LFG - Lancha de Fiscalização Grande
LFP - Lancha de Fiscalização Pequena
LDG - Lancha de Desembarque Grande
LDM – Lancha de Desembarque Média
LDP – Lancha de Desmbarque Pequena

Isto leva-me para outro assunto: É um estado de Alma e Coração que transformou todo o meu futuro:

Alguns deles (Praças do DFE21), direi, quase todos, assassinados após o “exemplar” incompetente abandono e traição, pelos nossos “internos” libertadores, que não respeitaram as vidas humanas que ao seu serviço ofereciam a deles. 

Não está em causa a independência da Guiné. Está em causa sim, a forma como foi feita. Em nenhuma guerra da história se abandonaram elementos das respectivas forças armadas, que se sabia irem ser fuzilados,(não só por razões de crenças étnicas como por vinganças políticas). Não se poderá atribuir a “escolha” individual a sua permanência na Guiné. Não se lhes deu, sequer, a hipótese de, como Portugueses que eram, virem para a então “metrópole”. Eram soldados Portugueses inscritos nas suas fileiras e como tal obrigatoriamente  de nacionalidade Portuguesa. Não eram mercenários. 

Vergonha, Vergonha e Revolta  minhas, que não tive a hipótese e a possibilidade de interferir por eles nesse processo. (No entanto falei disto ao Nino, quando o transportei, muito mais tarde, de avião de Lisboa para Bissau). Pedi, na altura do meu internamento no INAB após ter sido ferido, para trazer para Portugal o enfermeiro Fuzileiro Pedro, que demonstrou vontade em vir, mas foi-me negado o pedido, por ser muito complicada uma transferência de um militar.

Esta revolta acompanha-me há quase 33 anos. Lembro-me de ver o Augusto Có a chorar, quando fui evacuado pelo Héli. Bem haja,  Augusto. Entrei em coma logo a seguir.

Não falo aqui de convicções políticas, que as tenho, mas sim de convicções morais, que as mantenho

O que consente é conivente com o executante. Daí que .... a conclusão é triste e chocante
Um abraço a todos,

2º Ten FZE João Meneses (***)

____________

Notas do editor:

(*) Vd. poste de 12 de novembro de 2012 >  Guiné 63/74 - P10659: O nosso livro de visitas (152): João Meneses, 2º ten FZE RA, DFE 21, gravemente ferido na península do Cubisseco, em 27/9/1972


(**) Vd. poste de 28 de junho de 2012 > Guiné 63/74 - P10084: Antologia (76): Vida e morte da gloriosa LDM 302, a cuja heróica guarnição pertenceu o marinheiro fogueiro Ludgero Henriques de Oliveira, natural da Lourinhã, condecorado com a Cruz de Guerra em 1968 (Manuel Lema Santos / Luís Graça)

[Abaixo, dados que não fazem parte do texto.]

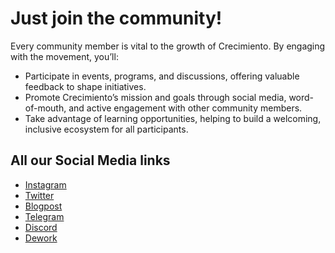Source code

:# Just join the community!

Every community member is vital to the growth of Crecimiento. By engaging with the movement, you’ll:

* Participate in events, programs, and discussions, offering valuable feedback to shape initiatives.
* Promote Crecimiento’s mission and goals through social media, word-of-mouth, and active engagement with other community members.
* Take advantage of learning opportunities, helping to build a welcoming, inclusive ecosystem for all participants.

## All our Social Media links

* [Instagram](https://www.instagram.com/crecimientoar/)
* [Twitter](https://x.com/crecimientoar)
* [Blogpost](https://substack.com/@crecimientoar/posts)
* [Telegram](https://t.me/+sXWv0kpT7qo4ZTdk)
* [Discord](https://discord.gg/BnH7ACbDAj)
* [Dework](https://app.dework.xyz/crecimiento-28019)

(***) Último poste da série > 3 de dezembro de 2012 > Guiné 63/74 - P10755: (In)citações (46): O cadete Lima, do último curso de oficiais milicianos que reuniu em Mafra, em 1964, a juventude do império... (Rui A. Ferreira)

5 comentários:

jpscandeias disse...

Penso que essa mágoa de abandonar, aos Deus dará, os camaradas de armas, é comum a todos que passaram e especialmnte os que estavam em Maio de 1974 nas companhias africanas.É da situação, que ainda hoje, mais me envergonho e entristece e não perdoo aos responsáveis, muitos deles ainda hoje se exibem e pavoneiam pelos media e apresentam como desculpa que a guerra estava perdida. Estava sim politicamente e desde o primeiro dia.

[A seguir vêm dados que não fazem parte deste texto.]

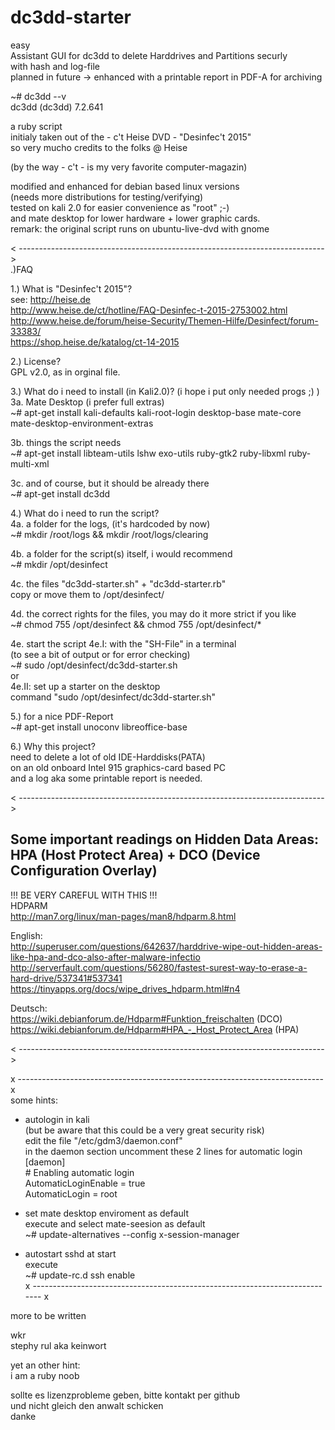 # dc3dd-starter
easy  
Assistant GUI for dc3dd to delete Harddrives and Partitions securly  
with hash and log-file  
planned in future -> enhanced with a printable report in PDF-A for archiving  

~# dc3dd --v  
dc3dd (dc3dd) 7.2.641  
  
a ruby script  
initialy taken out of the - c't Heise DVD - "Desinfec't 2015"  
so very mucho credits to the folks @ Heise  
  
(by the way  - c't - is my very favorite computer-magazin)  
  
 modified and enhanced for debian based linux versions  
 (needs more distributions for testing/verifying)  
 tested on kali 2.0 for easier convenience as "root" ;-)  
 and mate desktop for lower hardware + lower graphic cards.  
remark: the original script runs on ubuntu-live-dvd with gnome  
  
  
  
< ---------------------------------------------------------------------------- >  
.)FAQ  
  
1.) What is "Desinfec't 2015"?  
see: http://heise.de  
http://www.heise.de/ct/hotline/FAQ-Desinfec-t-2015-2753002.html  
http://www.heise.de/forum/heise-Security/Themen-Hilfe/Desinfect/forum-33383/  
https://shop.heise.de/katalog/ct-14-2015  
  
  
2.) License?  
GPL v2.0, as in orginal file.  
  
  
3.) What do i need to install (in Kali2.0)? (i hope i put only needed progs ;) )  
3a. Mate Desktop (i prefer full extras)  
~# apt-get install kali-defaults kali-root-login desktop-base mate-core mate-desktop-environment-extras  
  
3b. things the script needs  
~# apt-get install libteam-utils lshw exo-utils ruby-gtk2 ruby-libxml ruby-multi-xml  
  
3c. and of course, but it should be already there  
~# apt-get install dc3dd  
  
  
4.) What do i need to run the script?  
4a. a folder for the logs, (it's hardcoded by now)  
~# mkdir /root/logs && mkdir /root/logs/clearing  
  
4b. a folder for the script(s) itself, i would recommend  
~# mkdir /opt/desinfect  
  
4c. the files "dc3dd-starter.sh" + "dc3dd-starter.rb"  
copy or move them to /opt/desinfect/  
  
4d. the correct rights for the files, you may do it more strict if you like  
~# chmod 755 /opt/desinfect && chmod 755 /opt/desinfect/*  
  
4e. start the script 
4e.I: with the "SH-File" in a terminal  
 (to see a bit of output or for error checking)  
~# sudo /opt/desinfect/dc3dd-starter.sh  
or  
4e.II: set up a starter on the desktop  
command "sudo /opt/desinfect/dc3dd-starter.sh"  
  
  
5.) for a nice PDF-Report  
   ~# apt-get install unoconv libreoffice-base  
  
  
6.) Why this project?  
need to delete a lot of old IDE-Harddisks(PATA)  
on an old onboard Intel 915 graphics-card based PC  
and a log aka some printable report is needed.  
  
< ---------------------------------------------------------------------------- >  
  
  
  
Some important readings on Hidden Data Areas:  
 HPA (Host Protect Area) + DCO (Device Configuration Overlay)  
-------------------------------------------------------------  
!!! BE VERY CAREFUL WITH THIS !!!  
HDPARM  
http://man7.org/linux/man-pages/man8/hdparm.8.html  
  
English:  
http://superuser.com/questions/642637/harddrive-wipe-out-hidden-areas-like-hpa-and-dco-also-after-malware-infectio  
http://serverfault.com/questions/56280/fastest-surest-way-to-erase-a-hard-drive/537341#537341  
https://tinyapps.org/docs/wipe_drives_hdparm.html#n4  

  
  
Deutsch:  
https://wiki.debianforum.de/Hdparm#Funktion_freischalten (DCO)  
https://wiki.debianforum.de/Hdparm#HPA_-_Host_Protect_Area (HPA)  
  
< ---------------------------------------------------------------------------- >  
  
  
  
x ---------------------------------------------------------------------------- x  
some hints:  
- autologin in kali  
(but be aware that this could be a very great security risk)  
 edit the file "/etc/gdm3/daemon.conf"  
 in the daemon section uncomment these 2 lines for automatic login  
        [daemon]  
        # Enabling automatic login  
        AutomaticLoginEnable = true  
        AutomaticLogin = root  
  
- set mate desktop enviroment as default  
 execute and select mate-seesion as default  
~# update-alternatives --config x-session-manager  
  
- autostart sshd at start  
 execute  
~# update-rc.d ssh enable  
x ---------------------------------------------------------------------------- x  
  
  
  
more to be written  
  
wkr  
stephy rul aka keinwort  
  
  
yet an other hint:  
i am a ruby noob  
  
sollte es lizenzprobleme geben, bitte kontakt per github  
und nicht gleich den anwalt schicken  
danke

joao silva ex-furriel ccac 12

Anónimo disse...

Caro camarada J.Meneses

Não é para servir como desculpa do acto vergonhoso dos responsáveis das NT..mas quando referes que em "nenhuma guerra um exército abandonou os seus elementos que se sabia que iam ser fuzilados"..desculpa mas não é verdade.

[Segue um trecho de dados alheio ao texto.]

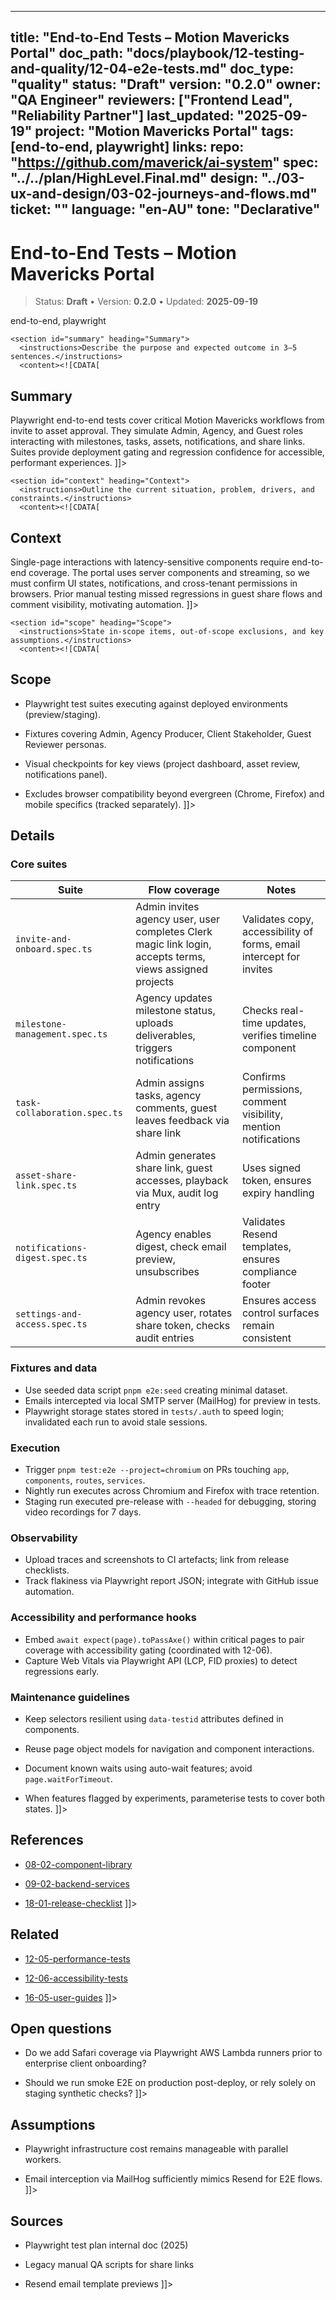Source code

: <!-- ai:managed start file="docs/playbook/12-testing-and-quality/12-04-e2e-tests.md" responsibility="docs" strategy="replace" -->
---
title: "End-to-End Tests – Motion Mavericks Portal"
doc_path: "docs/playbook/12-testing-and-quality/12-04-e2e-tests.md"
doc_type: "quality"
status: "Draft"
version: "0.2.0"
owner: "QA Engineer"
reviewers: ["Frontend Lead", "Reliability Partner"]
last_updated: "2025-09-19"
project: "Motion Mavericks Portal"
tags: [end-to-end, playwright]
links:
  repo: "https://github.com/maverick/ai-system"
  spec: "../../plan/HighLevel.Final.md"
  design: "../03-ux-and-design/03-02-journeys-and-flows.md"
  ticket: "<PLACEHOLDER>"
language: "en-AU"
tone: "Declarative"
---

# End-to-End Tests – Motion Mavericks Portal

> Status: **Draft** • Version: **0.2.0** • Updated: **2025-09-19**

<doc xmlns="urn:docs:universal"
     type="quality"
     path="docs/playbook/12-testing-and-quality/12-04-e2e-tests.md"
     version="0.2.0"
     status="Draft"
     owner="QA Engineer">

  <meta>
    <link rel="repo" href="https://github.com/maverick/ai-system"/>
    <link rel="spec" href="../../plan/HighLevel.Final.md"/>
    <link rel="design" href="../03-ux-and-design/03-02-journeys-and-flows.md"/>
    <tags>end-to-end, playwright</tags>
  </meta>

  <sections>

    <section id="summary" heading="Summary">
      <instructions>Describe the purpose and expected outcome in 3–5 sentences.</instructions>
      <content><![CDATA[
## Summary
Playwright end-to-end tests cover critical Motion Mavericks workflows from invite to asset approval. They simulate Admin, Agency, and Guest roles interacting with milestones, tasks, assets, notifications, and share links. Suites provide deployment gating and regression confidence for accessible, performant experiences.
]]></content>
    </section>

    <section id="context" heading="Context">
      <instructions>Outline the current situation, problem, drivers, and constraints.</instructions>
      <content><![CDATA[
## Context
Single-page interactions with latency-sensitive components require end-to-end coverage. The portal uses server components and streaming, so we must confirm UI states, notifications, and cross-tenant permissions in browsers. Prior manual testing missed regressions in guest share flows and comment visibility, motivating automation.
]]></content>
    </section>

    <section id="scope" heading="Scope">
      <instructions>State in-scope items, out-of-scope exclusions, and key assumptions.</instructions>
      <content><![CDATA[
## Scope
- Playwright test suites executing against deployed environments (preview/staging).
- Fixtures covering Admin, Agency Producer, Client Stakeholder, Guest Reviewer personas.
- Visual checkpoints for key views (project dashboard, asset review, notifications panel).
- Excludes browser compatibility beyond evergreen (Chrome, Firefox) and mobile specifics (tracked separately).
]]></content>
    </section>

    <section id="details" heading="Details">
      <content><![CDATA[
## Details

### Core suites
| Suite | Flow coverage | Notes |
|-------|---------------|-------|
| `invite-and-onboard.spec.ts` | Admin invites agency user, user completes Clerk magic link login, accepts terms, views assigned projects | Validates copy, accessibility of forms, email intercept for invites |
| `milestone-management.spec.ts` | Agency updates milestone status, uploads deliverables, triggers notifications | Checks real-time updates, verifies timeline component |
| `task-collaboration.spec.ts` | Admin assigns tasks, agency comments, guest leaves feedback via share link | Confirms permissions, comment visibility, mention notifications |
| `asset-share-link.spec.ts` | Admin generates share link, guest accesses, playback via Mux, audit log entry | Uses signed token, ensures expiry handling |
| `notifications-digest.spec.ts` | Agency enables digest, check email preview, unsubscribes | Validates Resend templates, ensures compliance footer |
| `settings-and-access.spec.ts` | Admin revokes agency user, rotates share token, checks audit entries | Ensures access control surfaces remain consistent |

### Fixtures and data
- Use seeded data script `pnpm e2e:seed` creating minimal dataset.
- Emails intercepted via local SMTP server (MailHog) for preview in tests.
- Playwright storage states stored in `tests/.auth` to speed login; invalidated each run to avoid stale sessions.

### Execution
- Trigger `pnpm test:e2e --project=chromium` on PRs touching `app`, `components`, `routes`, `services`.
- Nightly run executes across Chromium and Firefox with trace retention.
- Staging run executed pre-release with `--headed` for debugging, storing video recordings for 7 days.

### Observability
- Upload traces and screenshots to CI artefacts; link from release checklists.
- Track flakiness via Playwright report JSON; integrate with GitHub issue automation.

### Accessibility and performance hooks
- Embed `await expect(page).toPassAxe()` within critical pages to pair coverage with accessibility gating (coordinated with 12-06).
- Capture Web Vitals via Playwright API (LCP, FID proxies) to detect regressions early.

### Maintenance guidelines
- Keep selectors resilient using `data-testid` attributes defined in components.
- Reuse page object models for navigation and component interactions.
- Document known waits using auto-wait features; avoid `page.waitForTimeout`.
- When features flagged by experiments, parameterise tests to cover both states.
]]></content>
    </section>

    <section id="references" heading="References">
      <content><![CDATA[
## References
- [08-02-component-library](../08-frontend/08-02-component-library.md)
- [09-02-backend-services](../09-backend/09-02-backend-services.md)
- [18-01-release-checklist](../18-release-and-cutover/18-01-release-checklist.md)
]]></content>
    </section>

    <section id="related" heading="Related">
      <content><![CDATA[
## Related
- [12-05-performance-tests](12-05-performance-tests.md)
- [12-06-accessibility-tests](12-06-accessibility-tests.md)
- [16-05-user-guides](../16-documentation-and-training/16-05-user-guides.md)
]]></content>
    </section>

    <section id="open_questions" heading="Open questions">
      <content><![CDATA[
## Open questions
- Do we add Safari coverage via Playwright AWS Lambda runners prior to enterprise client onboarding?
- Should we run smoke E2E on production post-deploy, or rely solely on staging synthetic checks?
]]></content>
    </section>

    <section id="assumptions" heading="Assumptions">
      <content><![CDATA[
## Assumptions
- Playwright infrastructure cost remains manageable with parallel workers.
- Email interception via MailHog sufficiently mimics Resend for E2E flows.
]]></content>
    </section>

    <section id="sources" heading="Sources">
      <content><![CDATA[
## Sources
- Playwright test plan internal doc (2025)
- Legacy manual QA scripts for share links
- Resend email template previews
]]></content>
    </section>

  </sections>
</doc>
<!-- ai:managed end -->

Aconteceu o mesmo em todas as guerras do mesmo tipo,nomeadamente no Vietnam, Argélia e Afeganistão..só para citar as mais importantes..e até com maior ferocidade e malvadez, mas reafirmo que isso não serve de desculpa da nossa atitude e responsabilidade.

Um alfa bravo

C.Martins

Henrique Cerqueira disse...

Antes de mais partilho do sentimento do nosso camarada João Meneses.
Não sei se este assunto já aqui foi tratado,no entanto eu creio que haverá camaradas do blogue que poderão tentar explicar essa ação de desmobilização das tropas africanas regulares e não regulares.E se algumas vês lhes foi dado o tratamento como Tropas Portuguêsas tal como a todos nós.E se lhes foi dada a possibilidade de virem para a metrópole ou não.
Eu de qualquer dos modos acredito e tal como o C.Martins diz seria sempre inevitável o desfecho terrível que aconteceu.
Tambem não sei qual o critério do PAIGC que usou para os ASSASSINATOS que cometeu.pois que felizmente tenho algumas notícias de soldados da CCAÇ13 e que nada(?)lhes aconteceu.Inclusive um deles até é chefe de tabanca em Bissorã.("Graças a Deus Branquinho").
Um abraço solidário ao Camarada João Meneses.
Henrique Cerqueira

JD disse...

Camaradas,
Já aqui fizémos o choro desses camaradas abandonados à vingança.
E ainda andam por aqui alguns dos responsáveis: o MFA (mesmo os que teriam outra ideia sobre o movimento, mas que participaram numa aventura cheia de traições); e os políticos que logo determinaram a independência incondicional das colónias, com a entrega do poder aos movimentos emancipalistas). E as vítimas nas colónias foram muitas mais do que aqueles antigos camaradas.
Abraços fraternos
JD

Luís Graça disse...

O João Meneses acaba de me mandar as fotos da praxe para eu o poder apresentar formalmente ao resto da nossa comunidade virtual...

Já lhe expliqueu que somos quase 600, mas muitos de nós encontram-se regularmente em diversas "tabancas" (aqui em Lisboa, há a da "Linha"...) e anualmente (Monte Real)...

Também acho que a "blogoterapia" nos faz bem a todos... Também "fundei" uma companhia africana, fula, a CCAÇ 12, alguns dos meus camaradas guineenses (e amigos) foram fuzilados...Aliás, 80 dos 100 (da CCAÇ 12 inicial, de 1969/71) já desapareceram, que a esperança de vida deles era mais curta... O Candeias conheceu o seu doloroso fim... (E a propósito, bem gostaria que ele se juntasse a nós, Tabanca Grande!).

A Guiné foi (e é ainda) fonte de grande sofrimento para todos nós... Duplamente para ti, João, que foste gravemente ferido... Força, camarada,contamos uns com os outros... Um abração. Luis.

PS - Vives em Lisboa, ou na Grande Lisboa ? O Carlos Vinhal depois manda-te a lista de endereços de email da malta toda (que é só para uso interno da nossa Tabanca Grande, não sendo divulgada publicamente).

Logo vou-te apresentar como o grã-tabanqueiro nº 591.